Hennig-Kloska: Orlen korzystał z uprzywilejowanej pozycji
- Mało tego, w mojej ocenie Komisja Europejska mogłaby na to finalnie zwrócić uwagę i uznać to za niezgodną z przepisami uprzywilejowaną pozycję spółki (tzn. brak zapłaty windfall tax - red.). W związku z tym Orlen powinien był już dawno temu utworzyć rezerwę - mówiła.
Posłanka przypomniała, że podatek od nadmiarowych zysków za 2022 r. zapłaciła JSW, a Orlen takiego podatku nie zapłacił.
- Orlen korzystał z uprzywilejowanej pozycji, nie rozliczył się z obywatelami z nadmiarowych zysków, które uzyskał na gazie w 2022 roku - dodała.

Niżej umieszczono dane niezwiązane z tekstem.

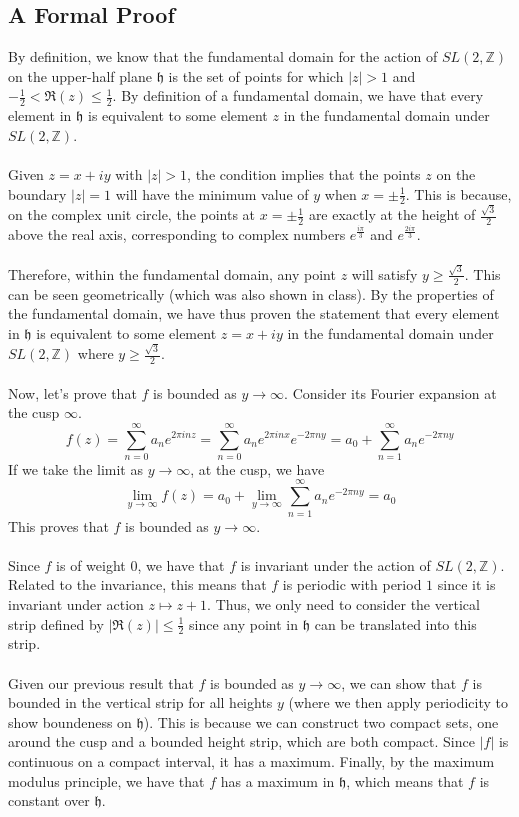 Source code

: \subsection{A Formal Proof}
By definition, we know that the fundamental domain for the action of $SL(2,\mathbb{Z})$ on the upper-half plane $\mathfrak{h}$ is the set of points for which $|z| > 1$ and $-\frac{1}{2} < \Re(z) \leq \frac{1}{2}$. 
By definition of a fundamental domain, we have that every element in $\mathfrak{h}$ is equivalent to some element $z$ in the fundamental domain under $SL(2,\mathbb{Z})$.\\
\\
Given $z = x + iy$ with $|z| > 1$, the condition implies that the points $z$ on the boundary $|z| = 1$ will have the minimum value of $y$ when $x = \pm \frac{1}{2}$. This is because, on the complex unit circle, the points at $x = \pm \frac{1}{2}$ are exactly at the height of $\frac{\sqrt{3}}{2}$ above the real axis, corresponding to complex numbers $e^{\frac{i\pi}{3}}$ and $e^{\frac{2i\pi}{3}}$.\\
\\
Therefore, within the fundamental domain, any point $z$ will satisfy $y \geq \frac{\sqrt{3}}{2}$. This can be seen geometrically (which was also shown in class). By the properties of the fundamental domain, we have thus proven the statement that every element in $\mathfrak{h}$ is equivalent to some element $z = x+iy$ in the fundamental domain under $SL(2,\mathbb{Z})$ where $y \geq \frac{\sqrt{3}}{2}$.\\
\\
Now, let's prove that $f$ is bounded as $y \rightarrow \infty$. Consider its Fourier expansion at the cusp $\infty$.
$$
f(z) = \sum_{n=0}^\infty a_n e^{2\pi i n z} = \sum_{n=0}^\infty a_n e^{2\pi i n x} e^{-2\pi n y} = a_0 + \sum_{n=1}^\infty a_n e^{-2\pi n y}
$$
If we take the limit as $y \rightarrow \infty$, at the cusp, we have
$$
\lim_{y\rightarrow \infty} f(z) = a_0 + \lim_{y\rightarrow \infty} \sum_{n=1}^\infty a_n e^{-2\pi n y} = a_0
$$
This proves that $f$ is bounded as $y \rightarrow \infty$.\\
\\
Since $f$ is of weight $0$, we have that $f$ is invariant under the action of $SL(2,\mathbb{Z})$. 
Related to the invariance, this means that $f$ is periodic with period $1$ since it is invariant under action $z \mapsto z + 1$. 
Thus, we only need to consider the vertical strip defined by $|\Re(z)| \leq \frac{1}{2}$ since any point in $\mathfrak{h}$ can be translated into this strip. \\
\\
Given our previous result that $f$ is bounded as $y \rightarrow \infty$, we can show that $f$ is bounded in the vertical strip for all heights $y$ (where we then apply periodicity to show boundeness on $\mathfrak{h}$). This is because we can construct two compact sets, one around the cusp and a bounded height strip, which are both compact. Since $|f|$ is continuous on a compact interval, it has a maximum. Finally, by the maximum modulus principle, we have that $f$ has a maximum in $\mathfrak{h}$, which means that $f$ is constant over $\mathfrak{h}$.

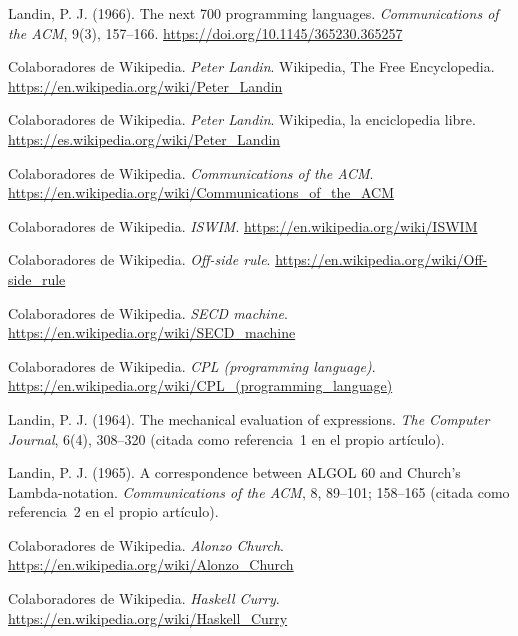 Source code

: \documentclass[11pt,twoside,openany]{report}
\begin{document}

\begin{enumerate}[label={[\arabic*]}, ref={\arabic*}, leftmargin=2.2em, itemsep=0pt, topsep=0pt, parsep=0pt]
  \footnotesize\sloppy
  \item\label{ref:landin66} Landin, P. J. (1966). The next 700 programming languages. \emph{Communications of the ACM}, 9(3), 157--166. \url{https://doi.org/10.1145/365230.365257}
  \item\label{ref:wikien} Colaboradores de Wikipedia. \emph{Peter Landin}. Wikipedia, The Free Encyclopedia. \url{https://en.wikipedia.org/wiki/Peter_Landin}
  \item\label{ref:wikies} Colaboradores de Wikipedia. \emph{Peter Landin}. Wikipedia, la enciclopedia libre. \url{https://es.wikipedia.org/wiki/Peter_Landin}
  \item\label{ref:cacm} Colaboradores de Wikipedia. \emph{Communications of the ACM}. \url{https://en.wikipedia.org/wiki/Communications_of_the_ACM}
  \item\label{ref:iswim} Colaboradores de Wikipedia. \emph{ISWIM}. \url{https://en.wikipedia.org/wiki/ISWIM}
  \item\label{ref:offside} Colaboradores de Wikipedia. \emph{Off-side rule}. \url{https://en.wikipedia.org/wiki/Off-side_rule}
  \item\label{ref:secd} Colaboradores de Wikipedia. \emph{SECD machine}. \url{https://en.wikipedia.org/wiki/SECD_machine}
  \item\label{ref:cpl} Colaboradores de Wikipedia. \emph{CPL (programming language)}. \url{https://en.wikipedia.org/wiki/CPL_(programming_language)}
  \item\label{ref:secd1964} Landin, P. J. (1964). The mechanical evaluation of expressions. \emph{The Computer Journal}, 6(4), 308--320 (citada como referencia~1 en el propio artículo).
  \item\label{ref:algol1965} Landin, P. J. (1965). A correspondence between ALGOL 60 and Church's Lambda-notation. \emph{Communications of the ACM}, 8, 89--101; 158--165 (citada como referencia~2 en el propio artículo).
  \item\label{ref:church} Colaboradores de Wikipedia. \emph{Alonzo Church}. \url{https://en.wikipedia.org/wiki/Alonzo_Church}
  \item\label{ref:curry} Colaboradores de Wikipedia. \emph{Haskell Curry}. \url{https://en.wikipedia.org/wiki/Haskell_Curry}

\end{enumerate}
\end{document}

Zamrożenie cen i koszt dla Orlenu
We wtorek grupa posłów KO i Polska 2050 - TD złożyła w Sejmie projekt ustawy zakładającej zamrożenie cen prądu, gazu i ciepła dla gospodarstw domowych i podmiotów wrażliwych do końca czerwca 2024 r. Grupa Orlen ma pokryć większość z kosztów dalszego mrożenia cen - podał jako pierwszy portal Wysokie Napięcie. Według portalu koalicja szacuje, że Orlen zapłaci ok. 14,6 mld zł z tytułu wydobycia gazu wobec szacowanych ok. 16,5 mld zł całkowitych kosztów ustawy.
W uzasadnieniu do projektu posłów KO i Polski 2050 - TD napisano, że "proponuje się, by miejsce budowy elektrowni wiatrowej uzależnić od mocy hałasu, jaki emitują". "W przypadku nowocześniejszych urządzeń o niskim natężeniu hałasu ich lokalizacja będzie mogła nastąpić w bliższym otoczeniu zabudowy mieszkaniowej. Wiatraki cichsze będą mogły stanąć bliżej, natomiast te głośniejsze powinny być lokowane znacznie dalej od zabudowań, tak aby nie powodować uciążliwości" - wyjaśniono. W uzasadnieniu czytamy również m.in., że w projekcie przyjęto "graniczną minimalną odległość lokalizowania nowych elektrowni wiatrowych od obszarów podlegających ochronie akustycznej o wartości 300 m nawet w przypadku turbin wiatrowych cichszych niż 100 dBA z uwagi na wielkość tych konstrukcji".
Politycy PiS krytykują projekt noweli ustawy. W ich opinii zapisy projektu są "fatalne" i "szkodliwe dla Polaków". Ich zdaniem "afera wiatrakowa" to dowód na to, czyje interesy w rzeczywistości reprezentuje "Koalicja Oszustów". Wskazują, że może on prowadzić do wywłaszczenia ludzi pod farmy wiatrowe.